Pope Francis addressed around 45 members of the Congregation of the Missionaries of St. Charles Borromeo, commonly called “Scalabrinians” after their founder Blessed Giovanni Battista Scalabrini, during their 15th general chapter meeting in Rome.

In spontaneous remarks before the start of his prepared speech, the pope spoke about the Old Testament passage that says to receive the stranger, “for you were strangers in the land of Egypt.”

He condemned what he characterized as a “wave of closure” toward foreigners, and attacks carried out on foreign people, recalling that he himself is the son of a migrant who came to Argentina.

He also criticized the word “wellbeing,” which he said leads people to close their doors against immigrants, “that they do not disturb you,” so that “only those people who serve my wellbeing can enter” the country.

During his prepared remarks, Francis spoke to the religious order about their mission, which he said, “today as yesterday” takes place in difficult contexts “sometimes characterized by attitudes of suspicion and prejudice, or even rejection towards the foreign person.”

These contexts should motivate people to have courage and perseverance in bringing the love of Christ to those who are far from their families and homeland, and “are in danger of feeling far from God,” he said.

As illustrated in the New Testament episode of Jesus’ walk with his disciples along the road to Emmaus, evangelization takes place by walking with people, he said, listening to people, to their histories, their disappointed hopes, their expectations, their trials of faith.

“First of all listen, and do it in an attitude of compassion, of sincere closeness,” he said.

There is a risk, he continued, that the stories of immigrants, both the beautiful and ugly, will be erased. He added that this is a serious loss which can be combated by listening and by walking with people and with communities.

He explained that this listening must be followed by sharing the Eucharist and the Word of God: “Tell them about [Christ’s] mystery of love: incarnation, passion, death and resurrection.”

“The Risen Christ sends you today, in the Church, to walk together with many brothers and sisters who travel their way from Jerusalem to Emmaus as migrants. An ancient and always new mission; tiring, and sometimes painful, but also able to make you cry with joy.”

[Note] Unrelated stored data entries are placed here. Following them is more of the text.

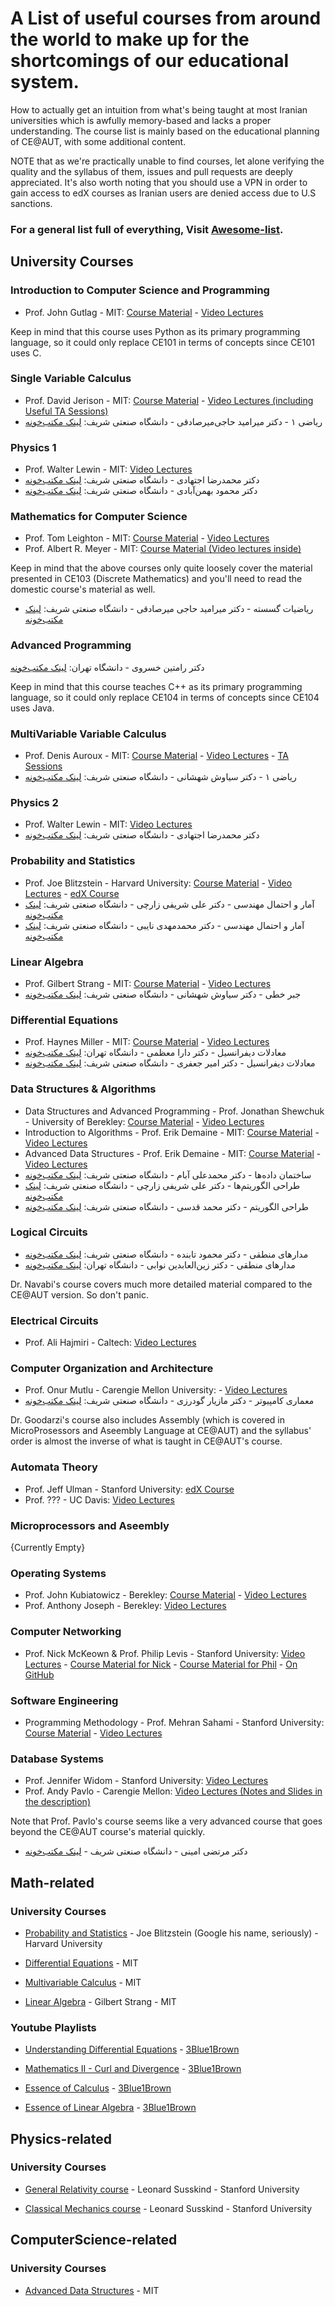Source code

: # A List of useful courses from around the world to make up for the shortcomings of our educational system.
How to actually get an intuition from what's being taught at most Iranian universities which is awfully memory-based and lacks a proper understanding.
The course list is mainly based on the educational planning of CE@AUT, with some additional content.

NOTE that as we're practically unable to find courses, let alone verifying the quality and the syllabus of them, issues and pull requests are deeply appreciated. 
It's also worth noting that you should use a VPN in order to gain access to edX courses as Iranian users are denied access due to U.S sanctions.

### For a general list full of everything, Visit [Awesome-list](https://github.com/sindresorhus/awesome).

## University Courses

### Introduction to Computer Science and Programming
* Prof. John Gutlag - MIT: [Course Material](https://ocw.mit.edu/courses/electrical-engineering-and-computer-science/6-00sc-introduction-to-computer-science-and-programming-spring-2011/) - [Video Lectures](https://www.youtube.com/playlist?list=PLB2BE3D6CA77BB8F7)

Keep in mind that this course uses Python as its primary programming language, so it could only replace CE101 in terms of concepts since CE101 uses C.

### Single Variable Calculus
* Prof. David Jerison - MIT: [Course Material](https://ocw.mit.edu/courses/mathematics/18-01-single-variable-calculus-fall-2006/) - [Video Lectures (including Useful TA Sessions)](https://www.youtube.com/playlist?list=PL39017AD85AC0EA05)
* ریاضی ۱ - دکتر میرامید حاجی‌میرصادقی - دانشگاه صنعتی شریف: [لینک مکتب‌خونه](https://maktabkhooneh.org/course/%D8%B1%DB%8C%D8%A7%D8%B6%DB%8C-%D8%B9%D9%85%D9%88%D9%85%DB%8C-%DB%B1-mk137/)

### Physics 1
* Prof. Walter Lewin - MIT: [Video Lectures](https://www.youtube.com/watch?v=wWnfJ0-xXRE&list=PLyQSN7X0ro203puVhQsmCj9qhlFQ-As8e)
* دکتر محمدرضا اجتهادی  - دانشگاه صنعتی شریف: [لینک مکتب‌خونه](https://maktabkhooneh.org/course/96-%D9%81%DB%8C%D8%B2%DB%8C%DA%A9-%D9%A1-mk96/)
* دکتر محمود بهمن‌آبادی - دانشگاه صنعتی شریف: [لینک مکتب‌خونه](https://maktabkhooneh.org/course/122-%D9%81%DB%8C%D8%B2%DB%8C%DA%A9-%D9%A1-mk122/)

### Mathematics for Computer Science
* Prof. Tom Leighton - MIT: [Course Material](https://ocw.mit.edu/courses/electrical-engineering-and-computer-science/6-042j-mathematics-for-computer-science-fall-2010/) - [Video Lectures](https://www.youtube.com/playlist?list=PLB7540DEDD482705B)
* Prof. Albert R. Meyer - MIT: [Course Material (Video lectures inside)](https://ocw.mit.edu/courses/electrical-engineering-and-computer-science/6-042j-mathematics-for-computer-science-fall-2010/)

Keep in mind that the above courses only quite loosely cover the material presented in CE103 (Discrete Mathematics) and you'll need to read the domestic course's material as well.

* ریاضیات گسسته - دکتر میرامید حاجی میرصادقی - دانشگاه صنعتی شریف: [لینک مکتب‌خونه](https://maktabkhooneh.org/course/%D8%B1%DB%8C%D8%A7%D8%B6%DB%8C%D8%A7%D8%AA-%DA%AF%D8%B3%D8%B3%D8%AA%D9%87-mk83/)

### Advanced Programming
دکتر رامتین خسروی - دانشگاه تهران: [لینک مکتب‌خونه](https://maktabkhooneh.org/course/%D8%A8%D8%B1%D9%86%D8%A7%D9%85%D9%87-%D9%86%D9%88%DB%8C%D8%B3%DB%8C-%D9%BE%DB%8C%D8%B4%D8%B1%D9%81%D8%AA%D9%87-mk187/)

Keep in mind that this course teaches C++ as its primary programming language, so it could only replace CE104 in terms of concepts since CE104 uses Java.

### MultiVariable Variable Calculus
* Prof. Denis Auroux - MIT: [Course Material](https://ocw.mit.edu/courses/mathematics/18-02-multivariable-calculus-fall-2007/) - [Video Lectures](https://www.youtube.com/playlist?list=PL4C4C8A7D06566F38) - [TA Sessions](https://www.youtube.com/watch?v=AYixF5nY3Vc&list=PLF07555F3CC669D01)
* ریاضی ۱ - دکتر سیاوش شهشانی - دانشگاه صنعتی شریف: [لینک مکتب‌خونه](https://maktabkhooneh.org/course/%D8%B1%DB%8C%D8%A7%D8%B6%DB%8C-%D8%B9%D9%85%D9%88%D9%85%DB%8C-%DB%B2-mk25/)

### Physics 2
* Prof. Walter Lewin - MIT: [Video Lectures](https://www.youtube.com/watch?v=rtlJoXxlSFE&list=PLyQSN7X0ro2314mKyUiOILaOC2hk6Pc3j)
* دکتر محمدرضا اجتهادی  - دانشگاه صنعتی شریف: [لینک مکتب‌خونه](https://maktabkhooneh.org/course/%D9%81%DB%8C%D8%B2%DB%8C%DA%A9-%DB%B2-mk114/)

### Probability and Statistics
* Prof. Joe Blitzstein - Harvard University: [Course Material](https://projects.iq.harvard.edu/stat110/home) - [Video Lectures](https://www.youtube.com/playlist?list=PL2SOU6wwxB0uwwH80KTQ6ht66KWxbzTIo) - [edX Course](https://www.edx.org/course/introduction-to-probability-0)
* آمار و احتمال مهندسی - دکتر علی شریفی زارچی - دانشگاه صنعتی شریف: [لینک مکتب‌خونه](https://maktabkhooneh.org/course/%D8%A2%D9%85%D8%A7%D8%B1-%D8%A7%D8%AD%D8%AA%D9%85%D8%A7%D9%84-%D9%85%D9%87%D9%86%D8%AF%D8%B3%DB%8C-mk627/)
* آمار و احتمال مهندسی - دکتر محمدمهدی نایبی - دانشگاه صنعتی شریف: [لینک مکتب‌خونه](https://maktabkhooneh.org/course/%D8%A2%D9%85%D8%A7%D8%B1-%D9%88-%D8%A7%D8%AD%D8%AA%D9%85%D8%A7%D9%84-%D9%85%D9%87%D9%86%D8%AF%D8%B3%DB%8C-mk79/)

### Linear Algebra
* Prof. Gilbert Strang - MIT: [Course Material](https://ocw.mit.edu/courses/mathematics/18-06sc-linear-algebra-fall-2011/) - [Video Lectures](https://www.youtube.com/playlist?list=PL221E2BBF13BECF6C)
* جبر خطی - دکتر سیاوش شهشانی - دانشگاه صنعتی شریف: [لینک مکتب‌خونه](https://maktabkhooneh.org/course/18-%D8%AC%D8%A8%D8%B1-%D8%AE%D8%B7%DB%8C-mk18/)

### Differential Equations
* Prof. Haynes Miller - MIT: [Course Material](https://ocw.mit.edu/courses/mathematics/18-03-differential-equations-spring-2010/) - [Video Lectures](https://www.youtube.com/playlist?list=PLEC88901EBADDD980)
* معادلات دیفرانسیل - دکتر دارا معظمی - دانشگاه تهران: [لینک مکتب‌خونه](https://maktabkhooneh.org/course/70-%D9%85%D8%B9%D8%A7%D8%AF%D9%84%D8%A7%D8%AA-%D8%AF%DB%8C%D9%81%D8%B1%D8%A7%D9%86%D8%B3%DB%8C%D9%84-mk70/)
* معادلات دیفرانسیل - دکتر امیر جعفری - دانشگاه صنعتی شریف: [لینک مکتب‌خونه](https://maktabkhooneh.org/course/%D9%85%D8%B9%D8%A7%D8%AF%D9%84%D8%A7%D8%AA-%D8%AF%DB%8C%D9%81%D8%B1%D8%A7%D9%86%D8%B3%D9%8A%D9%84-mk98/)

### Data Structures & Algorithms
* Data Structures and Advanced Programming - Prof. Jonathan Shewchuk - University of Berekley: [Course Material](https://people.eecs.berkeley.edu/~jrs/61b/) - [Video Lectures](http://www.infocobuild.com/education/audio-video-courses/computer-science/cs61b-spring2014-berkeley.html)
* Introduction to Algorithms - Prof. Erik Demaine - MIT: [Course Material](https://ocw.mit.edu/courses/electrical-engineering-and-computer-science/6-006-introduction-to-algorithms-fall-2011/) - [Video Lectures](https://www.youtube.com/playlist?list=PLUl4u3cNGP61Oq3tWYp6V_F-5jb5L2iHb)
* Advanced Data Structures - Prof. Erik Demaine - MIT: [Course Material](https://ocw.mit.edu/courses/electrical-engineering-and-computer-science/6-851-advanced-data-structures-spring-2012/) - [Video Lectures](https://www.youtube.com/playlist?list=PLUl4u3cNGP61hsJNdULdudlRL493b-XZf)
* ساختمان داده‌ها - دکتر محمدعلی آبام - دانشگاه صنعتی شریف: [لینک مکتب‌خونه](https://maktabkhooneh.org/course/%D8%B3%D8%A7%D8%AE%D8%AA%D9%85%D8%A7%D9%86-%D8%AF%D8%A7%D8%AF%D9%87-%D9%87%D8%A7-mk118/)
* طراحی الگوریتم‌ها - دکتر علی شریفی زارچی - دانشگاه صنعتی شریف: [لینک مکتب‌خونه](https://maktabkhooneh.org/course/%D8%A2%D9%85%D9%88%D8%B2%D8%B4-%D8%B7%D8%B1%D8%A7%D8%AD%DB%8C-%D8%A7%D9%84%DA%AF%D9%88%D8%B1%DB%8C%D8%AA%D9%85-%D8%AF%DA%A9%D8%AA%D8%B1-%D8%B4%D8%B1%DB%8C%D9%81%DB%8C-%D8%B2%D8%A7%D8%B1%DA%86%DB%8C-mk662/)
* طراحی الگوریتم - دکتر محمد قدسی - دانشگاه صنعتی شریف: [لینک مکتب‌خونه](https://maktabkhooneh.org/course/231-%D8%B7%D8%B1%D8%A7%D8%AD%DB%8C-%D8%A7%D9%84%DA%AF%D9%88%D8%B1%DB%8C%D8%AA%D9%85-mk231/)

### Logical Circuits
* مدارهای منطقی - دکتر محمود تابنده - دانشگاه صنعتی شریف: [لینک مکتب‌خونه](https://maktabkhooneh.org/course/%D9%85%D8%AF%D8%A7%D8%B1-%D9%87%D8%A7%DB%8C-%D9%85%D9%86%D8%B7%D9%82%DB%8C-mk85/)
* مدارهای منطقی - دکتر زین‌العابدین نوابی - دانشگاه تهران: [لینک مکتب‌خونه](https://maktabkhooneh.org/course/278-%D9%85%D8%AF%D8%A7%D8%B1%D9%87%D8%A7%DB%8C-%D9%85%D9%86%D8%B7%D9%82%DB%8C-mk278/)

Dr. Navabi's course covers much more detailed material compared to the CE@AUT version. So don't panic.

### Electrical Circuits
* Prof. Ali Hajmiri - Caltech: [Video Lectures](https://www.youtube.com/playlist?list=PLc7Gz02Znph_HU1I9STgC4Nv0aG_jdb8Z)

### Computer Organization and Architecture
* Prof. Onur Mutlu - Carengie Mellon University: - [Video Lectures](https://www.youtube.com/playlist?list=PL5PHm2jkkXmi5CxxI7b3JCL1TWybTDtKq)
* معماری کامپیوتر - دکتر مازیار گودرزی - دانشگاه صنعتی شریف: [لینک مکتب‌خونه](https://www.youtube.com/playlist?list=PL5PHm2jkkXmi5CxxI7b3JCL1TWybTDtKq)

Dr. Goodarzi's course also includes Assembly (which is covered in MicroProsessors and Aseembly Language at CE@AUT) and the syllabus' order is almost the inverse of what is taught in CE@AUT's course.

### Automata Theory
* Prof. Jeff Ulman - Stanford University: [edX Course](https://www.edx.org/course/automata-theory)
* Prof. ??? - UC Davis: [Video Lectures](https://www.youtube.com/playlist?list=PLslgisHe5tBM8UTCt1f66oMkpmjCblzkt)

### Microprocessors and Aseembly
{Currently Empty}

### Operating Systems
* Prof. John Kubiatowicz - Berekley: [Course Material](https://cs162.eecs.berkeley.edu/) - [Video Lectures](https://www.youtube.com/playlist?list=PLggtecHMfYHA7j2rF7nZFgnepu_uPuYws)
* Prof. Anthony Joseph - Berekley: [Video Lectures](https://www.youtube.com/playlist?list=PLRdybCcWDFzCag9A0h1m9QYaujD0xefgM)

### Computer Networking
* Prof. Nick McKeown & Prof. Philip Levis - Stanford University: [Video Lectures](https://www.youtube.com/playlist?list=PLEAYkSg4uSQ2dr0XO_Nwa5OcdEcaaELSG) - [Course Material for Nick](https://cs144.github.io/) - [Course Material for Phil](https://www.scs.stanford.edu/10au-cs144/) - [On GitHub](https://github.com/CS144)

### Software Engineering
* Programming Methodology - Prof. Mehran Sahami - Stanford University: [Course Material](https://web.stanford.edu/class/cs106a/) - [Video Lectures](https://www.youtube.com/view_play_list?p=84A56BC7F4A1F852)

### Database Systems
* Prof. Jennifer Widom - Stanford University: [Video Lectures](https://www.youtube.com/playlist?list=PL6hGtHedy2Z4EkgY76QOcueU8lAC4o6c3)
* Prof. Andy Pavlo  - Carengie Mellon: [Video Lectures (Notes and Slides in the description)](https://www.youtube.com/playlist?list=PLSE8ODhjZXjbohkNBWQs_otTrBTrjyohi)

Note that Prof. Pavlo's course seems like a very advanced course that goes beyond the CE@AUT course's material quickly.
* دکتر مرتضی امینی - دانشگاه صنعتی شریف - [لینک مکتب‌خونه](https://maktabkhooneh.org/course/%D9%BE%D8%A7%DB%8C%DA%AF%D8%A7%D9%87-%D8%AF%D8%A7%D8%AF%D9%87-mk214/)

## Math-related

### University Courses

* [Probability and Statistics](https://www.youtube.com/watch?v=KbB0FjPg0mw&list=PL2SOU6wwxB0uwwH80KTQ6ht66KWxbzTIo) - Joe Blitzstein (Google his name, seriously) - Harvard University

* [Differential Equations](https://www.youtube.com/playlist?list=PLEC88901EBADDD980) - MIT

* [Multivariable Calculus](https://www.youtube.com/playlist?list=PL4C4C8A7D06566F38) - MIT

* [Linear Algebra](https://www.youtube.com/playlist?list=PL221E2BBF13BECF6C) - Gilbert Strang - MIT

### Youtube Playlists
* [Understanding Differential Equations](https://www.youtube.com/watch?v=p_di4Zn4wz4&list=PLZHQObOWTQDNPOjrT6KVlfJuKtYTftqH6) - [3Blue1Brown](https://www.youtube.com/channel/UCYO_jab_esuFRV4b17AJtAw) 

* [Mathematics II - Curl and Divergence](https://www.youtube.com/watch?v=rB83DpBJQsE) - [3Blue1Brown](https://www.youtube.com/channel/UCYO_jab_esuFRV4b17AJtAw) 

* [Essence of Calculus](https://www.youtube.com/watch?v=fNk_zzaMoSs&list=PLZHQObOWTQDPD3MizzM2xVFitgF8hE_ab) - [3Blue1Brown](https://www.youtube.com/channel/UCYO_jab_esuFRV4b17AJtAw) 

* [Essence of Linear Algebra](https://www.youtube.com/watch?v=WUvTyaaNkzM&list=PLZHQObOWTQDMsr9K-rj53DwVRMYO3t5Yr) - [3Blue1Brown](https://www.youtube.com/channel/UCYO_jab_esuFRV4b17AJtAw) 

## Physics-related
### University Courses
* [General Relativity course](https://www.youtube.com/watch?v=JRZgW1YjCKk&list=PLXLSbKIMm0kh6XsMSCEMnM02kEoW_8x-f) - Leonard Susskind - Stanford University 

* [Classical Mechanics course](https://www.youtube.com/playlist?list=PL47F408D36D4CF129) - Leonard Susskind - Stanford University 

## ComputerScience-related
### University Courses
* [Advanced Data Structures](https://www.youtube.com/playlist?list=PLUl4u3cNGP61hsJNdULdudlRL493b-XZf) - MIT

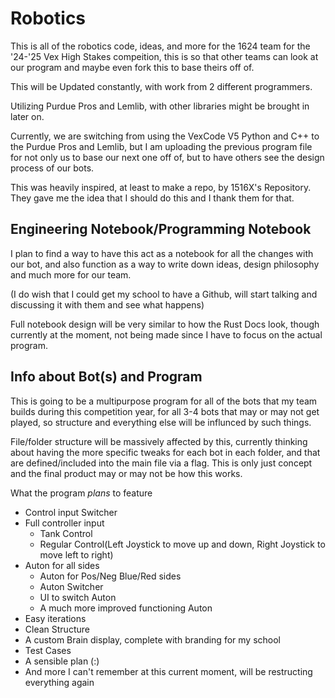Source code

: # Robotics
This is all of the robotics code, ideas, and more for the 1624 team for the '24-'25 Vex High Stakes compeition, this is so that other teams can look at our program and maybe even fork this to base theirs off of.

This will be Updated constantly, with work from 2 different programmers.

Utilizing Purdue Pros and Lemlib, with other libraries might be brought in later on.

Currently, we are switching from using the VexCode V5 Python and C++ to the Purdue Pros and Lemlib, but I am uploading the previous program file for not only us to base our next one off of, but to have others see the design process of our bots.

This was heavily inspired, at least to make a repo, by 1516X's Repository. They gave me the idea that I should do this and I thank them for that. 


## Engineering Notebook/Programming Notebook

I plan to find a way to have this act as a notebook for all the changes with our bot, and also function as a way to write down ideas, design philosophy and much more for our team.

(I do wish that I could get my school to have a Github, will start talking and discussing it with them and see what happens)

Full notebook design will be very similar to how the Rust Docs look, though currently at the moment, not being made since I have to focus on the actual program.


## Info about Bot(s) and Program

This is going to be a multipurpose program for all of the bots that my team builds during this competition year, for all 3-4 bots that may or may not get played, so structure and everything else will be influnced by such things.

File/folder structure will be massively affected by this, currently thinking about having the more specific tweaks for each bot in each folder, and that are defined/included into the main file via a flag. This is only just concept and the final product may or may not be how this works.

What the program *plans* to feature

- Control input Switcher
- Full controller input
    - Tank Control
    - Regular Control(Left Joystick to move up and down, Right Joystick to move left to right)
- Auton for all sides
    - Auton for Pos/Neg Blue/Red sides
    - Auton Switcher
    - UI to switch Auton
    - A much more improved functioning Auton
- Easy iterations
- Clean Structure
- A custom Brain display, complete with branding for my school
- Test Cases
- A sensible plan (:\)
- And more I can't remember at this current moment, will be restructing everything again
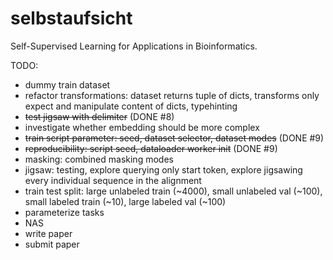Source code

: # selbstaufsicht
Self-Supervised Learning for Applications in Bioinformatics.

TODO:
- dummy train dataset
- refactor transformations: dataset returns tuple of dicts, transforms only expect and manipulate content of dicts, typehinting
- ~~test jigsaw with delimiter~~ (DONE #8)
- investigate whether embedding should be more complex
- ~~train script parameter: seed, dataset selector, dataset modes~~ (DONE #9)
- ~~reproducibility: script seed, dataloader worker init~~ (DONE #9)
- masking: combined masking modes
- jigsaw: testing, explore querying only start token, explore jigsawing every individual sequence in the alignment
- train test split: large unlabeled train (~4000), small unlabeled val (~100), small labeled train (~10), large labeled val (~100)
- parameterize tasks
- NAS
- write paper
- submit paper
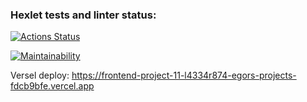 ### Hexlet tests and linter status:
[![Actions Status](https://github.com/Enstrue/frontend-project-11/actions/workflows/hexlet-check.yml/badge.svg)](https://github.com/Enstrue/frontend-project-11/actions)

[![Maintainability](https://api.codeclimate.com/v1/badges/65837d1c21cbc45451ac/maintainability)](https://codeclimate.com/github/Enstrue/frontend-project-11/maintainability)

Versel deploy:
https://frontend-project-11-l4334r874-egors-projects-fdcb9bfe.vercel.app
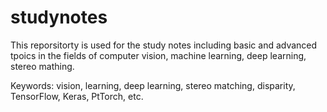 # studynotes

This reporsitorty is used for the study notes including basic and advanced tpoics in the fields of computer vision, machine learning, deep learning, stereo mathing. 

Keywords: vision, learning, deep learning, stereo matching, disparity, TensorFlow, Keras, PtTorch, etc. 
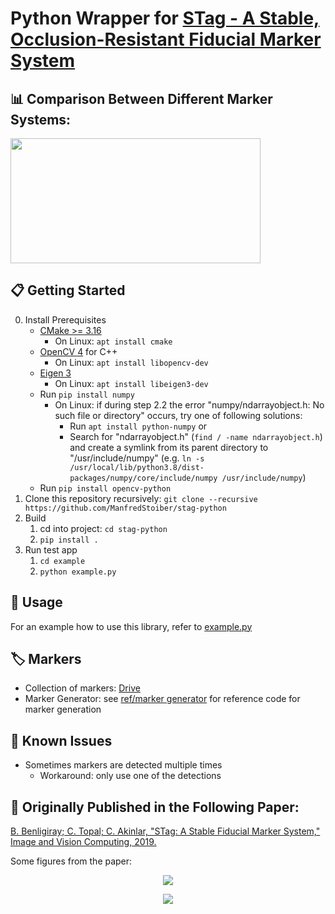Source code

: # Python Wrapper for [STag - A Stable, Occlusion-Resistant Fiducial Marker System](https://github.com/ManfredStoiber/stag)

## 📊 Comparison Between Different Marker Systems:
[<img src="https://github.com/ManfredStoiber/stag/assets/47210077/668ca457-33dd-4ce7-8b94-662c7a5bb4d9" width="400" height="200" />](https://www.youtube.com/watch?v=vnHI3GzLVrY)

## 📋 Getting Started
0. Install Prerequisites
    - [CMake >= 3.16](https://cmake.org/getting-started/)
        - On Linux: `apt install cmake`
    - [OpenCV 4](https://opencv.org/get-started/) for C++
        - On Linux: `apt install libopencv-dev`
    - [Eigen 3](https://gitlab.com/libeigen/eigen)
        - On Linux: `apt install libeigen3-dev`
    - Run `pip install numpy`
        - On Linux: if during step 2.2 the error "numpy/ndarrayobject.h: No such file or directory" occurs, try one of following solutions:
            - Run `apt install python-numpy` or
            - Search for "ndarrayobject.h" (`find / -name ndarrayobject.h`) and create a symlink from its parent directory to "/usr/include/numpy" (e.g. `ln -s /usr/local/lib/python3.8/dist-packages/numpy/core/include/numpy /usr/include/numpy`)
    - Run `pip install opencv-python`
1. Clone this repository recursively: `git clone --recursive https://github.com/ManfredStoiber/stag-python`
2. Build
    1. cd into project: `cd stag-python`
    2. `pip install .`
3. Run test app
    1. `cd example`
    2. `python example.py`

## 📖 Usage

For an example how to use this library, refer to [example.py](https://github.com/ManfredStoiber/stag-python/blob/master/example/example.py)

## 🏷 Markers

- Collection of markers: [Drive](https://drive.google.com/drive/folders/0ByNTNYCAhWbIV1RqdU9vRnd2Vnc?resourcekey=0-9ipvecbezW8EWUva5GBQTQ&usp=sharing)
- Marker Generator: see [ref/marker generator](https://github.com/ManfredStoiber/stag/tree/master/ref/marker%20generator) for reference code for marker generation

## 📔 Known Issues
- Sometimes markers are detected multiple times
    - Workaround: only use one of the detections

## 📰 Originally Published in the Following Paper:

[B. Benligiray; C. Topal; C. Akinlar, "STag: A Stable Fiducial Marker System," Image and Vision Computing, 2019.](https://arxiv.org/abs/1707.06292)

Some figures from the paper:

<p align="center">
  <img src="https://user-images.githubusercontent.com/19530665/57179654-c0c11e00-6e88-11e9-9ca5-0c0153b28c91.png"/>
</p>

<p align="center">
  <img src="https://user-images.githubusercontent.com/19530665/57179660-cae31c80-6e88-11e9-8f80-bf8e24e59957.png"/>
</p>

Do this with the charism of your founder, Bl. Giovanni Battista Scalabrini, he urged: pay attention to the “dignity of the human person, especially where it is most wounded and threatened.”

Francis concluded the audience by encouraging the religious brothers to continue to share their journey and to face present challenges together with lay people.

“I warmly bless you and all the Scalabrinian Missionaries. And also, you, please do not forget to pray for me,” he said.